My attempt: Since $a$ is non-negative, I can write $$\varphi(a)\psi\left(1_\mathcal{A}\right)-\psi(a)=\left(\varphi(a)^{\frac{1}{2}}\psi\left(1_\mathcal{A}\right)^{\frac{1}{2}}-\psi(a)^{\frac{1}{2}}\right)\left(\varphi(a)^{\frac{1}{2}}\psi\left(1_\mathcal{A}\right)^{\frac{1}{2}}+\psi(a)^{\frac{1}{2}}\right)$$
Clearly, $\left(\varphi(a)^{\frac{1}{2}}\psi\left(1_\mathcal{A}\right)^{\frac{1}{2}}+\psi(a)^{\frac{1}{2}}\right)\ge 0$. All I need to show is that $\left(\varphi(a)^{\frac{1}{2}}\psi\left(1_\mathcal{A}\right)^{\frac{1}{2}}-\psi(a)^{\frac{1}{2}}\right)\ge0$ in order to prove the claim.

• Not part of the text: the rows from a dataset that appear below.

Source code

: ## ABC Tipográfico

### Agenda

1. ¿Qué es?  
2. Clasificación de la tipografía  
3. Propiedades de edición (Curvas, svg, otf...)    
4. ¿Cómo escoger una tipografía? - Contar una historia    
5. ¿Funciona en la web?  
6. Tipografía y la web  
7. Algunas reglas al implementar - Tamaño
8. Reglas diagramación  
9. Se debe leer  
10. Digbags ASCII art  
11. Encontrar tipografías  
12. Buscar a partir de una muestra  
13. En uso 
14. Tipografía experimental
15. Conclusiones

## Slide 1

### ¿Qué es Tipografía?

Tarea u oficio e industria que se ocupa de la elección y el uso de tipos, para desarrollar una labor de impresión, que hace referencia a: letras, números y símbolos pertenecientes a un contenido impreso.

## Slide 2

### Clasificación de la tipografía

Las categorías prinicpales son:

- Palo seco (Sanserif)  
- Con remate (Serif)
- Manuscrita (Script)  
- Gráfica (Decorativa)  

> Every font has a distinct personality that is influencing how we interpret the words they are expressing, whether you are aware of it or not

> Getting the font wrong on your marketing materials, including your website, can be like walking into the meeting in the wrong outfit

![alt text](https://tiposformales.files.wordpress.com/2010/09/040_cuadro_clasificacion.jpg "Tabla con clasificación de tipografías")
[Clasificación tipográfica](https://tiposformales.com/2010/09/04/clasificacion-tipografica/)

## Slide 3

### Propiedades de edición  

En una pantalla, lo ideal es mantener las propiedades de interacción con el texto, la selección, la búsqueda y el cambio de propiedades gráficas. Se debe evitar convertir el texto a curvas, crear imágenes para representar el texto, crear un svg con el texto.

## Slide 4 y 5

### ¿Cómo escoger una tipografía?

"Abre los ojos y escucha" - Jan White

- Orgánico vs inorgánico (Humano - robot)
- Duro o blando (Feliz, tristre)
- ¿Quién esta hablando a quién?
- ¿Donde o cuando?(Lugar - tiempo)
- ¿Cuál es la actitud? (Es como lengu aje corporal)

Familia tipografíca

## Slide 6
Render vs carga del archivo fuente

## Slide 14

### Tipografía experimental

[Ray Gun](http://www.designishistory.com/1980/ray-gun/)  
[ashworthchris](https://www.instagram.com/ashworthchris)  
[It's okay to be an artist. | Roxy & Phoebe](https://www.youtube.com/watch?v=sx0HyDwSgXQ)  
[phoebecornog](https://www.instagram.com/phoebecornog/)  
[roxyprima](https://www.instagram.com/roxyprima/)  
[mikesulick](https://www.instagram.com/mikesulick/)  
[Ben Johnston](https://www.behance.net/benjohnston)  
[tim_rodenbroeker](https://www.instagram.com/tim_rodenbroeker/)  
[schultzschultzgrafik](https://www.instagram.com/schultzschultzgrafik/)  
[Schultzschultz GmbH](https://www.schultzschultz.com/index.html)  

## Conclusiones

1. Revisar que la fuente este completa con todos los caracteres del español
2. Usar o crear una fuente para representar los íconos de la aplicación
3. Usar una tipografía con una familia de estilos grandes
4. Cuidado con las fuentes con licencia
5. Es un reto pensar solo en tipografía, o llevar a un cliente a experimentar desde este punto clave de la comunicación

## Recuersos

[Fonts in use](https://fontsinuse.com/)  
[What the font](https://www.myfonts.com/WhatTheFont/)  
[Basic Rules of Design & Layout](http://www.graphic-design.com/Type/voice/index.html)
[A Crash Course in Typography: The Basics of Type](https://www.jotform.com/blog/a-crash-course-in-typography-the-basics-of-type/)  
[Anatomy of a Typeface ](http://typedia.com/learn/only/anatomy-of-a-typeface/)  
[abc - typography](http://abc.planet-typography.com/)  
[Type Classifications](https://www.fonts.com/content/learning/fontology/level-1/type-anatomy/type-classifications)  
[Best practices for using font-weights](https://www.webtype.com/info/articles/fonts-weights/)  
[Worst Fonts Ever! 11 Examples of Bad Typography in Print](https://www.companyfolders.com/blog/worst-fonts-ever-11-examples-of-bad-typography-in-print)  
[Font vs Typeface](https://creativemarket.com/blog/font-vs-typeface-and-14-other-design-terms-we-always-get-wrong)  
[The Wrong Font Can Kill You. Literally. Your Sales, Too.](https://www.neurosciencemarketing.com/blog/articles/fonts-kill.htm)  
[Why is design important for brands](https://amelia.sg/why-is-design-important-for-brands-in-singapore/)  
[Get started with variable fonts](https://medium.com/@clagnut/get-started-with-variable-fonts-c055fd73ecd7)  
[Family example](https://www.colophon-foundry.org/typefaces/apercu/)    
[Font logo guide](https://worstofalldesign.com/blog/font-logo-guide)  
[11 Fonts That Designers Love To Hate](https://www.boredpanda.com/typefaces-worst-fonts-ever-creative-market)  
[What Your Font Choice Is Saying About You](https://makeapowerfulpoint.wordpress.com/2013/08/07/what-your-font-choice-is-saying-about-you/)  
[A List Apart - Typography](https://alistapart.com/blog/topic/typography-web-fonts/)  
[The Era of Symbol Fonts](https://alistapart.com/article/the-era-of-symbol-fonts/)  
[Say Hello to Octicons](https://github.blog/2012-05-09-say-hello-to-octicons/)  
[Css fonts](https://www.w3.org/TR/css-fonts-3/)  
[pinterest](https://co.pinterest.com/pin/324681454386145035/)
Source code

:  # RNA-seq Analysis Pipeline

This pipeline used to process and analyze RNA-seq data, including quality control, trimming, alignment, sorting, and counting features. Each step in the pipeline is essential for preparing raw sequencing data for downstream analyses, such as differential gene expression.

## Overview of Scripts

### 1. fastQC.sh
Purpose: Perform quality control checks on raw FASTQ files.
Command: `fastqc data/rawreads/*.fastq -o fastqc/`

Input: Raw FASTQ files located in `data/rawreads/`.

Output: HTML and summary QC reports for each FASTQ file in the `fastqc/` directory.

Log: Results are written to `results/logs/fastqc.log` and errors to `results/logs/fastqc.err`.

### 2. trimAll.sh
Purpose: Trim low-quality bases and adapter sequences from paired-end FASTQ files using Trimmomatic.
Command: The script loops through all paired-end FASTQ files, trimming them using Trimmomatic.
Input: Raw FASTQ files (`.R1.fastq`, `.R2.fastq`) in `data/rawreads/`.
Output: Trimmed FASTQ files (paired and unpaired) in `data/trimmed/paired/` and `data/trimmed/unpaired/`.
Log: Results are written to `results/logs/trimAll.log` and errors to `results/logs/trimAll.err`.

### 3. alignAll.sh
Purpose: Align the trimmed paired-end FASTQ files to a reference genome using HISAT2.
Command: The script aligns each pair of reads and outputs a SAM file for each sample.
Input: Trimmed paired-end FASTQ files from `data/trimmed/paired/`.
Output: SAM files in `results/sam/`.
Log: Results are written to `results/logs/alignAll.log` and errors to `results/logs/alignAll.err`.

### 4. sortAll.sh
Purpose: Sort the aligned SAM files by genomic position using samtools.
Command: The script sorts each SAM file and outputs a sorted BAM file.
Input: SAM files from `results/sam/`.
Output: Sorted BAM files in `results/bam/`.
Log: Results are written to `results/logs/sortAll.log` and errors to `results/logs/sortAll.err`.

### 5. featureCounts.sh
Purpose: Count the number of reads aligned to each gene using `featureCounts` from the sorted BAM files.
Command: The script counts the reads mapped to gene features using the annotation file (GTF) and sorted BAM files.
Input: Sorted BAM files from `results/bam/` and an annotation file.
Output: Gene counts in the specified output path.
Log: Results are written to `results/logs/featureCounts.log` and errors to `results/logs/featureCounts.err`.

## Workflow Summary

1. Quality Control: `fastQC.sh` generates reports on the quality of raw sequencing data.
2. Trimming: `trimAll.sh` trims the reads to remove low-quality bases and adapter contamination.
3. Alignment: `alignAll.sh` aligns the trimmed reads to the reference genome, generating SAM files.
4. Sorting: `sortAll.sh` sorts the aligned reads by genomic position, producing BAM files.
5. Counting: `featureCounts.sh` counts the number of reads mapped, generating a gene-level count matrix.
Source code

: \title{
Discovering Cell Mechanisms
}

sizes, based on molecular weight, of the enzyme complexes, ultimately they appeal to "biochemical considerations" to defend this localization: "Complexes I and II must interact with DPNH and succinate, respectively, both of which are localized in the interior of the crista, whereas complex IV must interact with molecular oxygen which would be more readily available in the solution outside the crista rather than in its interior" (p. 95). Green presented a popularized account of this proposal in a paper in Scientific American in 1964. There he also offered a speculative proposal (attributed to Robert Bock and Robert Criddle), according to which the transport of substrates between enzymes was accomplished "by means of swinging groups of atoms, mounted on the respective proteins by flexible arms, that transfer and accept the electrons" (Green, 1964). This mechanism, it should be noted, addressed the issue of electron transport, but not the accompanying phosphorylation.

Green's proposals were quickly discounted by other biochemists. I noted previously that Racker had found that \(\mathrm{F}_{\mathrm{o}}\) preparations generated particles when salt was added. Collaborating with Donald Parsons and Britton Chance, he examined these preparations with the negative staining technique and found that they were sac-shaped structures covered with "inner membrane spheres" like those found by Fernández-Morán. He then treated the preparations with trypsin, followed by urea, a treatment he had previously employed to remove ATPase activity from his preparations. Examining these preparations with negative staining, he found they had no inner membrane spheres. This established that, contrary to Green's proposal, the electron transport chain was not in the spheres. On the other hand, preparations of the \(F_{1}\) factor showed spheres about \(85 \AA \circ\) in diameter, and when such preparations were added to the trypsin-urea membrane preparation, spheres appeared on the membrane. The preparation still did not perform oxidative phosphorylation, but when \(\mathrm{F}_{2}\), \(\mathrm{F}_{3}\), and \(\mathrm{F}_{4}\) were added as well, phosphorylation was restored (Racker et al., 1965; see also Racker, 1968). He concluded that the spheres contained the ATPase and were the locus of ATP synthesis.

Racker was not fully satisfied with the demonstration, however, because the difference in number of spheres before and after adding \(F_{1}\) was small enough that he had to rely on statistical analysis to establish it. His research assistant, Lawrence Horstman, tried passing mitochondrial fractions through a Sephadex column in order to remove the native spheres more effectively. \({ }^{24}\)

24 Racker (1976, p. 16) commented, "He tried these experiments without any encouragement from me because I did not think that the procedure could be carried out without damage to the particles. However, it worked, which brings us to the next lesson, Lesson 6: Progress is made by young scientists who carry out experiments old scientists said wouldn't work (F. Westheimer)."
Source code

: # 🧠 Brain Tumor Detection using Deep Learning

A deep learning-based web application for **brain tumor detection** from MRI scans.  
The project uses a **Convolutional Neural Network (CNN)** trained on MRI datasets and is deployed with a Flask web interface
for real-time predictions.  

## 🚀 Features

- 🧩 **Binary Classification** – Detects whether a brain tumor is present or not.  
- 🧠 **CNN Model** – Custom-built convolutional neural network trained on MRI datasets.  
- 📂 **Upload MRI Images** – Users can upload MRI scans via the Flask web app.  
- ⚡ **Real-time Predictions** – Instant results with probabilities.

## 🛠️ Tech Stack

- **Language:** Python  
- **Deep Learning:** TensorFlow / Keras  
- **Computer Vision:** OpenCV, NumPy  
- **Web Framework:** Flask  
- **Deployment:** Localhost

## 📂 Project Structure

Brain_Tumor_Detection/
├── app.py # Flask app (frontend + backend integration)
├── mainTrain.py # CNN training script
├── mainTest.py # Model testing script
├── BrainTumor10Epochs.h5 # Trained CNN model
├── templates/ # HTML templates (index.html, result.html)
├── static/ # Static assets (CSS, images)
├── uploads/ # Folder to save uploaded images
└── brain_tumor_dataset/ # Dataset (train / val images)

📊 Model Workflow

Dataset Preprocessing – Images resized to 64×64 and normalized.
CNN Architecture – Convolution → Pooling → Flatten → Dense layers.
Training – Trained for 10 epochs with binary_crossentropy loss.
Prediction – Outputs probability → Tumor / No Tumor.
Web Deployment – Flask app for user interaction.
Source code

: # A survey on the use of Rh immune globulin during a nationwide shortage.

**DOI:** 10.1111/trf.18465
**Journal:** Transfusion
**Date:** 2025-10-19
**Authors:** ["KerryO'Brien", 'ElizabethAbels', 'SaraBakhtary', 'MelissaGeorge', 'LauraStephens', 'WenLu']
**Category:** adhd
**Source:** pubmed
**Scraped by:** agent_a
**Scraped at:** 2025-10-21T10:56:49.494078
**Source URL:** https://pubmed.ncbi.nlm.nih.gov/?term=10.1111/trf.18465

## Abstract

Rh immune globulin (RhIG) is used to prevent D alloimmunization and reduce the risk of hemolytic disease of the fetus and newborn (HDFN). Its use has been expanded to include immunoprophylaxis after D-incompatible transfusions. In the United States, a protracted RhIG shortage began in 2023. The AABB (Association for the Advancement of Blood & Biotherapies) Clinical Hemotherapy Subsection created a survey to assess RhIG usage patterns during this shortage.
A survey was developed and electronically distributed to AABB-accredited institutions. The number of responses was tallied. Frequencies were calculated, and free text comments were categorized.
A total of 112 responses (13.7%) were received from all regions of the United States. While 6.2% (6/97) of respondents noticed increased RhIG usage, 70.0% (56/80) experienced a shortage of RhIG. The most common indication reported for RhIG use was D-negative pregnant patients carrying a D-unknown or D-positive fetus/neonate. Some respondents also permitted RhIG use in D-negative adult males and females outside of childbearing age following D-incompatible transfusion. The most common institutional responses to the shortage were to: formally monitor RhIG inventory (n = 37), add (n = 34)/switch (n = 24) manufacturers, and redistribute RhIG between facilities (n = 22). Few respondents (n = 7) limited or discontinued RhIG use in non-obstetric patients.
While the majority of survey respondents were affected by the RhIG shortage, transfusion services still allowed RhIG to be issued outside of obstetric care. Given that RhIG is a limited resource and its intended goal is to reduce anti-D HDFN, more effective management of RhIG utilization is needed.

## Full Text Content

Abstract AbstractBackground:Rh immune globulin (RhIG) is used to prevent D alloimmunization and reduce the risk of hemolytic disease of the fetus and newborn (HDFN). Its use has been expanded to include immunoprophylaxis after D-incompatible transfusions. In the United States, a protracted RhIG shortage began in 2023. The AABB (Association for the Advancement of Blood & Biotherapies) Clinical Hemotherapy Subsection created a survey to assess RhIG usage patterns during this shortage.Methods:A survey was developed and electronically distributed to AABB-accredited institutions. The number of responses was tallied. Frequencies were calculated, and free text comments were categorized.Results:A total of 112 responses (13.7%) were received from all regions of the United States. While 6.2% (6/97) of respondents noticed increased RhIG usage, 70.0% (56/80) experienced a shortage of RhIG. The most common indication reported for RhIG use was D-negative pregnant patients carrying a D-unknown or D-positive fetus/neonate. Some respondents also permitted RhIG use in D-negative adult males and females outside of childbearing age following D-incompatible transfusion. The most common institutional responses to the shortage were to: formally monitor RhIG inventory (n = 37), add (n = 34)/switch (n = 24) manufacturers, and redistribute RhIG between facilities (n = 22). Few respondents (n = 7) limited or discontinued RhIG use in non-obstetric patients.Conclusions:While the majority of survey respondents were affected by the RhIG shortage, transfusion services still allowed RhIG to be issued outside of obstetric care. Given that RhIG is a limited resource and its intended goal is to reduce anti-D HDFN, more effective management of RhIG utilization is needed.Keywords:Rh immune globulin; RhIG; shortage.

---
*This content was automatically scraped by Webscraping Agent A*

The only thing which I know is the Cauchy-Schwartz inequality. So, I resorted to using it. Using it, $$\psi(a)\le \psi(a^2)^{\frac{1}{2}}\psi(1_{\mathcal{A}})^{\frac{1}{2}}\le \varphi(a^2)^{\frac{1}{2}}\psi(1_{\mathcal{A}})^{\frac{1}{2}}$$ Since $0\le a \le 1$, we see that $a^2=a^{\frac{1}{2}}aa^{\frac{1}{2}}\le a^{\frac{1}{2}}1_{\mathcal{A}}a^{\frac{1}{2}}=a$. Using that $\varphi$ is a state, we obtain that $$\psi(a)\le \varphi(a)^{\frac{1}{2}}\psi(1_{\mathcal{A}})^{\frac{1}{2}}.$$
All I am missing is a square root on the left hand side. Is there a way to fix it? Is the inequality even true?
Thank you for your time.
The inequality does not hold. Consider the two dimensional $C^*$-algebra of functions defined on $\{0,1\}.$ Let $\varphi(f)={1\over 2}[f(0)+f(1)]$ and $\psi(f)={1\over 6}f(0)+{1\over 2}f(1).$ Then $\psi\le \varphi$ and $\psi(1)={2\over 3}.$ However ${2\over 3}\varphi(f)={1\over 3}f(0)+{1\over 3}f(1).$ Hence the required inequality does not hold.
In general if $\psi (1)\neq 0$ then $\tilde{\psi}=\psi(1)^{-1}\psi$ is a state. The inequality $\tilde{\psi}\le \varphi$ implies $\tilde{\psi}=\varphi,$ i.e. $\psi $ is a multiple of $\varphi.$